BEGIN Excerpted data

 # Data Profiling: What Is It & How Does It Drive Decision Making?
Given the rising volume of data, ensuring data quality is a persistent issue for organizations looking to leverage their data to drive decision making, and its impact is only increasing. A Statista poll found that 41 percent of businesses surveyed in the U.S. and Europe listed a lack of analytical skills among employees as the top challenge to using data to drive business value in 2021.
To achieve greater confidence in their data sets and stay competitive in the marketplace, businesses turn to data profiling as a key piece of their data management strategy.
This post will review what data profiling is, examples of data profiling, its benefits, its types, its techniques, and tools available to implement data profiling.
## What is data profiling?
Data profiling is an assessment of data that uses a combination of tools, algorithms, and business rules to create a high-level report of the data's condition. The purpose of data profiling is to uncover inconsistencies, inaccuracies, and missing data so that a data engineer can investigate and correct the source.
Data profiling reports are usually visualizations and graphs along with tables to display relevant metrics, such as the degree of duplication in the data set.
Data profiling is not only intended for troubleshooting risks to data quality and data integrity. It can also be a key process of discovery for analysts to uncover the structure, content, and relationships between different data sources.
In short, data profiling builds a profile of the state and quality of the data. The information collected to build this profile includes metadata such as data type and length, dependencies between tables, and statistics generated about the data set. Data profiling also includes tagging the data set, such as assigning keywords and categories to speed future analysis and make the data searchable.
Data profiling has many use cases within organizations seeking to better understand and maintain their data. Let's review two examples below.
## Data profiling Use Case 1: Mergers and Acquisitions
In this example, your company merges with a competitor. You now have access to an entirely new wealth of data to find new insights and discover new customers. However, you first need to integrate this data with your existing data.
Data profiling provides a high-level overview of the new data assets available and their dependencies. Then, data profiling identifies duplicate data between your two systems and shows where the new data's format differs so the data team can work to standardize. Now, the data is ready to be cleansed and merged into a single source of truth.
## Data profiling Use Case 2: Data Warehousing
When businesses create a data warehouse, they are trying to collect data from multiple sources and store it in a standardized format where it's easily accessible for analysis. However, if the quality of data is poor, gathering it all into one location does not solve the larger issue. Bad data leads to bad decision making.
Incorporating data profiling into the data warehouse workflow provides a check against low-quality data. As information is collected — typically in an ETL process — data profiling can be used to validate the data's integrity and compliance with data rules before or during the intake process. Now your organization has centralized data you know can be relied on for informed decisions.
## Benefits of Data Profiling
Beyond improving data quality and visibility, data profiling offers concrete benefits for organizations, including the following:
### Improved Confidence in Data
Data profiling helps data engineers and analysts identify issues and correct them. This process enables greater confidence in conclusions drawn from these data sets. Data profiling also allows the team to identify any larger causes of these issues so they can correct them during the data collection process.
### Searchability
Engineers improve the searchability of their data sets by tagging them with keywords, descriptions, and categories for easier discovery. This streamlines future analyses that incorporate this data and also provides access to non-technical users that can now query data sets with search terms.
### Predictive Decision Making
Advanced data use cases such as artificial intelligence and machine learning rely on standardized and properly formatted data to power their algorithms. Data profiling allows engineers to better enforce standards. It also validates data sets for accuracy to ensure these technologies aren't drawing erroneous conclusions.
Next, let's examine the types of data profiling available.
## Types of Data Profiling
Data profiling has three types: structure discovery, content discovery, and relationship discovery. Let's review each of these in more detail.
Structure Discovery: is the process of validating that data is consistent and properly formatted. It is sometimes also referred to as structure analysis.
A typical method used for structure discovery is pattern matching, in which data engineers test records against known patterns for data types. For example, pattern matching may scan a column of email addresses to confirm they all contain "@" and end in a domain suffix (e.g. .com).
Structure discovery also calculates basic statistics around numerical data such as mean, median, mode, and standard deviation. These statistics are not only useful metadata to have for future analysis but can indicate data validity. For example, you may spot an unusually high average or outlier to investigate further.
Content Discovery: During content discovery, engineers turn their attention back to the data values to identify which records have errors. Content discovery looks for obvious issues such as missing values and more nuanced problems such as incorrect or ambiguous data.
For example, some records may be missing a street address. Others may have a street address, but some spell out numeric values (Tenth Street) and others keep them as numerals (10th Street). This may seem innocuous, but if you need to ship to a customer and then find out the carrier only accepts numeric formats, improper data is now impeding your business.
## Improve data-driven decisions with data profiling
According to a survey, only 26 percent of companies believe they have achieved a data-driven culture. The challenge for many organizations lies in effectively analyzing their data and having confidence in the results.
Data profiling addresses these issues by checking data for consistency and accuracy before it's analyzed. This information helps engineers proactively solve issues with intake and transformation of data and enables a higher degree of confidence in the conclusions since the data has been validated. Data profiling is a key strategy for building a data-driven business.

END Excerpted data
BEGIN Excerpted data

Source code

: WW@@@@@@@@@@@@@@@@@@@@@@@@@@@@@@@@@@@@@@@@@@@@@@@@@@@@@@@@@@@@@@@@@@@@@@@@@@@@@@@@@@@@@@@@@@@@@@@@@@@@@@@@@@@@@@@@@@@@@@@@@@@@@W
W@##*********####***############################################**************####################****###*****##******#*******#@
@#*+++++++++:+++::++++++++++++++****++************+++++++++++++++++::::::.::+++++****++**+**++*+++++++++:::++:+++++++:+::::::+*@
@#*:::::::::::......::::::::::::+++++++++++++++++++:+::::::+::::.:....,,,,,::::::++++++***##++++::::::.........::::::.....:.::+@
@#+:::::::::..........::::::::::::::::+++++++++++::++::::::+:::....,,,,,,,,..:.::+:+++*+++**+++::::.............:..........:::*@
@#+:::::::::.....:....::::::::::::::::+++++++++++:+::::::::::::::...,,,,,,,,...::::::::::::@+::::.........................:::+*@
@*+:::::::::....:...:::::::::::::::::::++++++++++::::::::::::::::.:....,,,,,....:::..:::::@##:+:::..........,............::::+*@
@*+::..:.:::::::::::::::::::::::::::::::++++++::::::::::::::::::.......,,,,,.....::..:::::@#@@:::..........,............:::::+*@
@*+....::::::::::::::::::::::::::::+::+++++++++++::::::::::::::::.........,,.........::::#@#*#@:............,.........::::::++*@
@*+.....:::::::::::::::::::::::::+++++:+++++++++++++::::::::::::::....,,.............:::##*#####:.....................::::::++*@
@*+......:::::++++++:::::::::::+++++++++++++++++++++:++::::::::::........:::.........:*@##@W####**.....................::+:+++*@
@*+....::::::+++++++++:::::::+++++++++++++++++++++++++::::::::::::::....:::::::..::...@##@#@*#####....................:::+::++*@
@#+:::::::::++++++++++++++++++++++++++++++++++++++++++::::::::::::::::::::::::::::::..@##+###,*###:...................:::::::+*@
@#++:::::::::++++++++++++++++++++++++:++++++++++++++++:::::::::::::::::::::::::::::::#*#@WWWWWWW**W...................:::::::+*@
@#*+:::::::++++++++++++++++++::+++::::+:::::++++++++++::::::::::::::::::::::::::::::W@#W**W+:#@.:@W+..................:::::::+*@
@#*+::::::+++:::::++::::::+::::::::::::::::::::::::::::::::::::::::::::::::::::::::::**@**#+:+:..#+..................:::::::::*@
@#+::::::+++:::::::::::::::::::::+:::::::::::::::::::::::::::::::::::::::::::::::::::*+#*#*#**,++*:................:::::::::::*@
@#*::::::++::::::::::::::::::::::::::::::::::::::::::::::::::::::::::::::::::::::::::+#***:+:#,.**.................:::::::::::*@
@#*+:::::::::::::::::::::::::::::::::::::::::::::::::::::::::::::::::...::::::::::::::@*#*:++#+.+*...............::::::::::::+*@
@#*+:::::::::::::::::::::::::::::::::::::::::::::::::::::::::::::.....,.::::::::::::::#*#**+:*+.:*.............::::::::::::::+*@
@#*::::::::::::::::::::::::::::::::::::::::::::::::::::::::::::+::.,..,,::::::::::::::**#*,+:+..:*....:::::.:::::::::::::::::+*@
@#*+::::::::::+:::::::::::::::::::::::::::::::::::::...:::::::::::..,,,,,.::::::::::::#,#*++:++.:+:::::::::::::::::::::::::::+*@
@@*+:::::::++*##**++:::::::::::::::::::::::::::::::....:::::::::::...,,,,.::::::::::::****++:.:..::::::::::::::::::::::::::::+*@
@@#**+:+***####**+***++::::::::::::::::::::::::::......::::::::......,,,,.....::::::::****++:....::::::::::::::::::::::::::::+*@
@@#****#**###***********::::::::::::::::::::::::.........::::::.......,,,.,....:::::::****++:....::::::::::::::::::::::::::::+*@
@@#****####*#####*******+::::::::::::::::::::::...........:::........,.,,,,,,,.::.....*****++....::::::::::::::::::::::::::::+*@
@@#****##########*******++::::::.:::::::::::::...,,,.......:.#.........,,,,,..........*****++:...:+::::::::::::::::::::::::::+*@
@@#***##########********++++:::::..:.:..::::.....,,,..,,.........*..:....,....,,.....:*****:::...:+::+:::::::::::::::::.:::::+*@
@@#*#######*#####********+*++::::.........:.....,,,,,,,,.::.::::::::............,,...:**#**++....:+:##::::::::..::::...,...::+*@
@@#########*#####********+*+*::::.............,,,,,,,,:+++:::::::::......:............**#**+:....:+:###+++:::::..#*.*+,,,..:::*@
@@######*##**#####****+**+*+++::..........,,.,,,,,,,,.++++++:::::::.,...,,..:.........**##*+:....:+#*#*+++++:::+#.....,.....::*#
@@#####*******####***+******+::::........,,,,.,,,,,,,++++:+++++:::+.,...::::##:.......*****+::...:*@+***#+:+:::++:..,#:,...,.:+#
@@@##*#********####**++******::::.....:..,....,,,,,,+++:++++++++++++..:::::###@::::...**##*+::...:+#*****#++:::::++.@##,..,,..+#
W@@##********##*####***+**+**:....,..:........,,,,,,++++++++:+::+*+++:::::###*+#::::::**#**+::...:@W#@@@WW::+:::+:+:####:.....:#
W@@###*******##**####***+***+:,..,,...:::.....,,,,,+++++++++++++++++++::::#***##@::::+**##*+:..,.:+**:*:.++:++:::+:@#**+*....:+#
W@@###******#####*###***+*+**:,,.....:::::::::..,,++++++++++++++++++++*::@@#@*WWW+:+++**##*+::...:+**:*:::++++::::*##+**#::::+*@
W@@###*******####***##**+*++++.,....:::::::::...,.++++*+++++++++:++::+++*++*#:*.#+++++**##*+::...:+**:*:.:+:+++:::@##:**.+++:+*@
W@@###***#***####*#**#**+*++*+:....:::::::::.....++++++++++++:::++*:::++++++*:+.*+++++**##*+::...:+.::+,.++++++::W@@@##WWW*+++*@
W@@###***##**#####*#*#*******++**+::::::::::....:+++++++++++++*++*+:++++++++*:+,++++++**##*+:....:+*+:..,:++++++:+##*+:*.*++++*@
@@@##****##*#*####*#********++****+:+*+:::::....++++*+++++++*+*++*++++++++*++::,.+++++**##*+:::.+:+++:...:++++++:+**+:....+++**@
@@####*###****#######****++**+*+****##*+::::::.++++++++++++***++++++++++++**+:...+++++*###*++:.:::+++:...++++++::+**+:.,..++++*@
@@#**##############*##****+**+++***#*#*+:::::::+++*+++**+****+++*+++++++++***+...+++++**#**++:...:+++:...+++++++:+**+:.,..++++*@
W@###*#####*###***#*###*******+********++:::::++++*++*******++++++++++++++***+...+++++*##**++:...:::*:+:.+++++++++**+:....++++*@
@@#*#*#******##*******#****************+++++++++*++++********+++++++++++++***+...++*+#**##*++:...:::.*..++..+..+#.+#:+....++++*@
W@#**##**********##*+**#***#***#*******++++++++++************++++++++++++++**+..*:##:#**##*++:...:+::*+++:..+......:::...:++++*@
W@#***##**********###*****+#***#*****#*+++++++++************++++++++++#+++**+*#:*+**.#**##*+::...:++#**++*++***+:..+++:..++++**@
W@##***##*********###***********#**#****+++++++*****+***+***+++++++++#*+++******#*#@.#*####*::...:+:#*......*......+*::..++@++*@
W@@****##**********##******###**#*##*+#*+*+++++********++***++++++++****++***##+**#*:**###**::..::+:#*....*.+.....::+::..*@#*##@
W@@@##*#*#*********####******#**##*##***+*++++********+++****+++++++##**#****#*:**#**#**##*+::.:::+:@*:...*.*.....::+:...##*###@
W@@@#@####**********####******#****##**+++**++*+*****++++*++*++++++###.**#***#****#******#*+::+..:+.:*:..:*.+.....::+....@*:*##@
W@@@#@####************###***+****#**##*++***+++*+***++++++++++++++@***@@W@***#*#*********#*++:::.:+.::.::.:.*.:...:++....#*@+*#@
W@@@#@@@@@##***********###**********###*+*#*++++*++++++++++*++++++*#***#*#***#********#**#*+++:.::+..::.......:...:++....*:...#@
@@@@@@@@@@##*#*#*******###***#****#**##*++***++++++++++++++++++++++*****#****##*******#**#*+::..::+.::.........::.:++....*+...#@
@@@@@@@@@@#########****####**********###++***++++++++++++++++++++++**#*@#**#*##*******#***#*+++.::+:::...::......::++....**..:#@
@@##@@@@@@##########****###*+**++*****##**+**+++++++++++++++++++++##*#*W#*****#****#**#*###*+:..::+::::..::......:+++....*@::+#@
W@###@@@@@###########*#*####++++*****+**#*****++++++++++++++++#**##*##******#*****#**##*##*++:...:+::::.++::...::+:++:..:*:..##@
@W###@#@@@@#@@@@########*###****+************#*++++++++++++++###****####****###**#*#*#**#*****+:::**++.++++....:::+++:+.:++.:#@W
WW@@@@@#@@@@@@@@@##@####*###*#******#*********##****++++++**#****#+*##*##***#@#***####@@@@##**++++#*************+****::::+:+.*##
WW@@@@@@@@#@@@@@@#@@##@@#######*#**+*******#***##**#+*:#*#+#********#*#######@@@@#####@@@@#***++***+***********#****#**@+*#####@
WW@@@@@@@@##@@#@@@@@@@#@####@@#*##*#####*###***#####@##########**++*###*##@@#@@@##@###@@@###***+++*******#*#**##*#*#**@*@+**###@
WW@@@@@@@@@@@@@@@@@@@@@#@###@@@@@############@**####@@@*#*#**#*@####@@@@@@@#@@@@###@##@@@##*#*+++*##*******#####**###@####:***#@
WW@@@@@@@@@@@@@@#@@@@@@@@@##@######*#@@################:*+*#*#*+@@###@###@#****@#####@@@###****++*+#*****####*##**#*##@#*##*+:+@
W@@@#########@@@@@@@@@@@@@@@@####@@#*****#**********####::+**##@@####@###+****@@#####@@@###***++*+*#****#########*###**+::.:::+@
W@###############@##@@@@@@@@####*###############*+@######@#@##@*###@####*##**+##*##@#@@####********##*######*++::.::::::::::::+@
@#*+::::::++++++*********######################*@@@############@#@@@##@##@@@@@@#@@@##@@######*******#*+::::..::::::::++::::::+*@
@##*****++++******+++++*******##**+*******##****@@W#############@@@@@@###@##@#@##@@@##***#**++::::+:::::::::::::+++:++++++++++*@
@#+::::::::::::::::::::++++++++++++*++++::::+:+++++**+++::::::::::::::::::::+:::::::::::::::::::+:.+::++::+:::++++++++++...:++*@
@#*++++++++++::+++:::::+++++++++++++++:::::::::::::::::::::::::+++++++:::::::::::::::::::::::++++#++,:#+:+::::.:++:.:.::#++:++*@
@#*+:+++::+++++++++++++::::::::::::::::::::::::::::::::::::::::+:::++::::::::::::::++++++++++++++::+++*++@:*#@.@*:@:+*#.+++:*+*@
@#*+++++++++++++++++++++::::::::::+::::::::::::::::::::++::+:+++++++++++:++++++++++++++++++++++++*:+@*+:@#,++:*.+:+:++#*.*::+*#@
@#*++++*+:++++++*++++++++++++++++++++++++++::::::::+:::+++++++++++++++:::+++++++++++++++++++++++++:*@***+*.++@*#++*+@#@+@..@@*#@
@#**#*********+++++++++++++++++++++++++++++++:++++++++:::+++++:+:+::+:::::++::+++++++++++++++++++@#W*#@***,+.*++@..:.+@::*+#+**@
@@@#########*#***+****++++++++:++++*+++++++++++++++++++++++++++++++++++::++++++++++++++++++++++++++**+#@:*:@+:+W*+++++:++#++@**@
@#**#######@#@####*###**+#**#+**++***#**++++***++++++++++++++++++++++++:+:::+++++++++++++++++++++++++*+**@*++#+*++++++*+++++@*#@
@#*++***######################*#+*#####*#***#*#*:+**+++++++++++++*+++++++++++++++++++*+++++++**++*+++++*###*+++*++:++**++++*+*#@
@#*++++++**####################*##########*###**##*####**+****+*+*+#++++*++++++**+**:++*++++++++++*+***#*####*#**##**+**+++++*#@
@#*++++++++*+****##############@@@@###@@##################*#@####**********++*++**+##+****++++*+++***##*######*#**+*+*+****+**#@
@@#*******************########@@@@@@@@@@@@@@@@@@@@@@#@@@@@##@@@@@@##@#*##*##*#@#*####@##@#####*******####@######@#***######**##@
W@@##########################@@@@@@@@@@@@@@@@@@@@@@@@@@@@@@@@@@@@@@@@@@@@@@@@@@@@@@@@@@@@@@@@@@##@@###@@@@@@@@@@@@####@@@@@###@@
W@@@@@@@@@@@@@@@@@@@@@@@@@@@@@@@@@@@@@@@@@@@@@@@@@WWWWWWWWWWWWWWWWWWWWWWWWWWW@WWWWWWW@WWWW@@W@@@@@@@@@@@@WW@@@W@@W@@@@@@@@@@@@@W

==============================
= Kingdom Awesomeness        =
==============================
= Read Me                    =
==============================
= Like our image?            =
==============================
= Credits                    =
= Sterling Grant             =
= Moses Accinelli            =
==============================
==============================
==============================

END Excerpted data
BEGIN Excerpted data

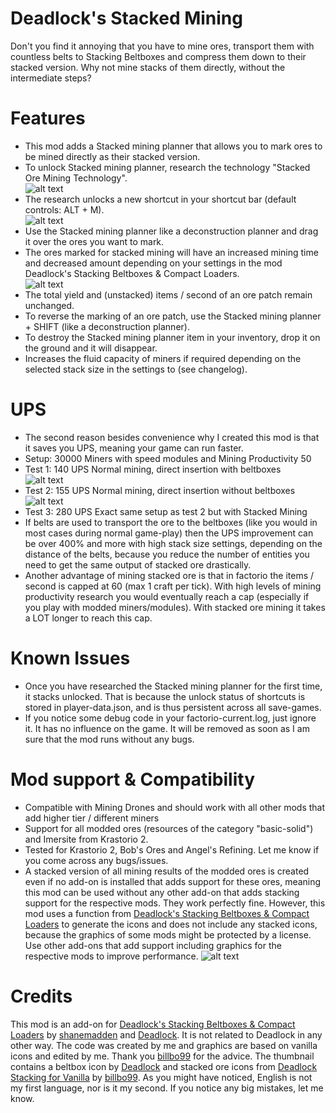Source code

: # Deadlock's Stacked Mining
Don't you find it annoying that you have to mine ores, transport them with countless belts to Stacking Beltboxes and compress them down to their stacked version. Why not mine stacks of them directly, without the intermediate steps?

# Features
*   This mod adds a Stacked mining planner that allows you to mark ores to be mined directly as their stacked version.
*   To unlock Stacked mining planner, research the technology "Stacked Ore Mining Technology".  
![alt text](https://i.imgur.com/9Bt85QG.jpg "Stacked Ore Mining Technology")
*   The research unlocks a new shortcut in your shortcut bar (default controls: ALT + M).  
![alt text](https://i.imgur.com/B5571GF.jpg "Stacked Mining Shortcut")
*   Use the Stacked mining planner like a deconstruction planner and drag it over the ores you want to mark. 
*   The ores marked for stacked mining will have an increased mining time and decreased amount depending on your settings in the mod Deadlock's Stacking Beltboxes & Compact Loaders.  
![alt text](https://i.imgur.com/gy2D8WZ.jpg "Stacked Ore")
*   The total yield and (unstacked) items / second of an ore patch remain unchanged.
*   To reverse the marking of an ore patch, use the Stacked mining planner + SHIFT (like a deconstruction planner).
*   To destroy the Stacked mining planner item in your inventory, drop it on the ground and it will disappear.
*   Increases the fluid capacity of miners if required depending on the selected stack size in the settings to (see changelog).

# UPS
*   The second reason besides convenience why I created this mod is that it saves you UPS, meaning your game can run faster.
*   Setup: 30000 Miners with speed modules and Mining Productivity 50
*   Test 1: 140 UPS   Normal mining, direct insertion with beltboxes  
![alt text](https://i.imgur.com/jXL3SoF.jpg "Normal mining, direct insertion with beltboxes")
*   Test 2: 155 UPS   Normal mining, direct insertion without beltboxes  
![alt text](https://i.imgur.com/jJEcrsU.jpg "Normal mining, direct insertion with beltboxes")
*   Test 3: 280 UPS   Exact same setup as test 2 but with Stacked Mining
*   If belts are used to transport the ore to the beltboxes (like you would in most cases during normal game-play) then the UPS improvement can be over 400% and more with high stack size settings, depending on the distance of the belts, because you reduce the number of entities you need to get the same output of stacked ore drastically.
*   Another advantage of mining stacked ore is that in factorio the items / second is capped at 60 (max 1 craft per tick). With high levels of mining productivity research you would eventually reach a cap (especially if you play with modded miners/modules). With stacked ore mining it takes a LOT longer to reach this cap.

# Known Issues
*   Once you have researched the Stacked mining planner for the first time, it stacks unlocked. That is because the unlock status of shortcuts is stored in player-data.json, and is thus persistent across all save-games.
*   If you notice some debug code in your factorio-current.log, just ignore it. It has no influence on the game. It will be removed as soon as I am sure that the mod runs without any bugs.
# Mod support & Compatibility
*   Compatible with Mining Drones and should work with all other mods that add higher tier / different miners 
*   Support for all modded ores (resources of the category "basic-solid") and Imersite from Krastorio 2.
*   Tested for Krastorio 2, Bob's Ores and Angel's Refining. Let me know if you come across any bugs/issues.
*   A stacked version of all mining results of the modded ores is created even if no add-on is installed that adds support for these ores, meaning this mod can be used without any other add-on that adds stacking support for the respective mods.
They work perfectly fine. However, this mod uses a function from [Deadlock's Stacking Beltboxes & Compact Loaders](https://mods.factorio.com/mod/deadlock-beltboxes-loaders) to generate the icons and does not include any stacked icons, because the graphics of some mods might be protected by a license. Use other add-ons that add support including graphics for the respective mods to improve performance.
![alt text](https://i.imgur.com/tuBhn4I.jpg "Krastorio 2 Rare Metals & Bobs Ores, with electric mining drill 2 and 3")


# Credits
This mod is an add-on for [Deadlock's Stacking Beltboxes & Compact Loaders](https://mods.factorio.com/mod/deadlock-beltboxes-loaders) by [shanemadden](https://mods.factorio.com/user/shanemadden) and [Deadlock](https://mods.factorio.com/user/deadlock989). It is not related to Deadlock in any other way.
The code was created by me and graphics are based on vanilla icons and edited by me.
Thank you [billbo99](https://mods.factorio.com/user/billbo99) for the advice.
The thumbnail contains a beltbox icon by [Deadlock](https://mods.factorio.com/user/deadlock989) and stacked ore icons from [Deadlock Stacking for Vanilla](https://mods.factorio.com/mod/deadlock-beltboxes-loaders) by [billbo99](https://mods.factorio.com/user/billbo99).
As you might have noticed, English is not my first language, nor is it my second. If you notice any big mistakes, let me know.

END Excerpted data

▸ Required action
Transcribe the records above from the line holding "# Data Profiling: What" down to the line holding "Data profiling is not", inclusive, without adding anything.

▸ Solution to the exercise
 # Data Profiling: What Is It & How Does It Drive Decision Making?
Given the rising volume of data, ensuring data quality is a persistent issue for organizations looking to leverage their data to drive decision making, and its impact is only increasing. A Statista poll found that 41 percent of businesses surveyed in the U.S. and Europe listed a lack of analytical skills among employees as the top challenge to using data to drive business value in 2021.
To achieve greater confidence in their data sets and stay competitive in the marketplace, businesses turn to data profiling as a key piece of their data management strategy.
This post will review what data profiling is, examples of data profiling, its benefits, its types, its techniques, and tools available to implement data profiling.
## What is data profiling?
Data profiling is an assessment of data that uses a combination of tools, algorithms, and business rules to create a high-level report of the data's condition. The purpose of data profiling is to uncover inconsistencies, inaccuracies, and missing data so that a data engineer can investigate and correct the source.
Data profiling reports are usually visualizations and graphs along with tables to display relevant metrics, such as the degree of duplication in the data set.
Data profiling is not only intended for troubleshooting risks to data quality and data integrity. It can also be a key process of discovery for analysts to uncover the structure, content, and relationships between different data sources.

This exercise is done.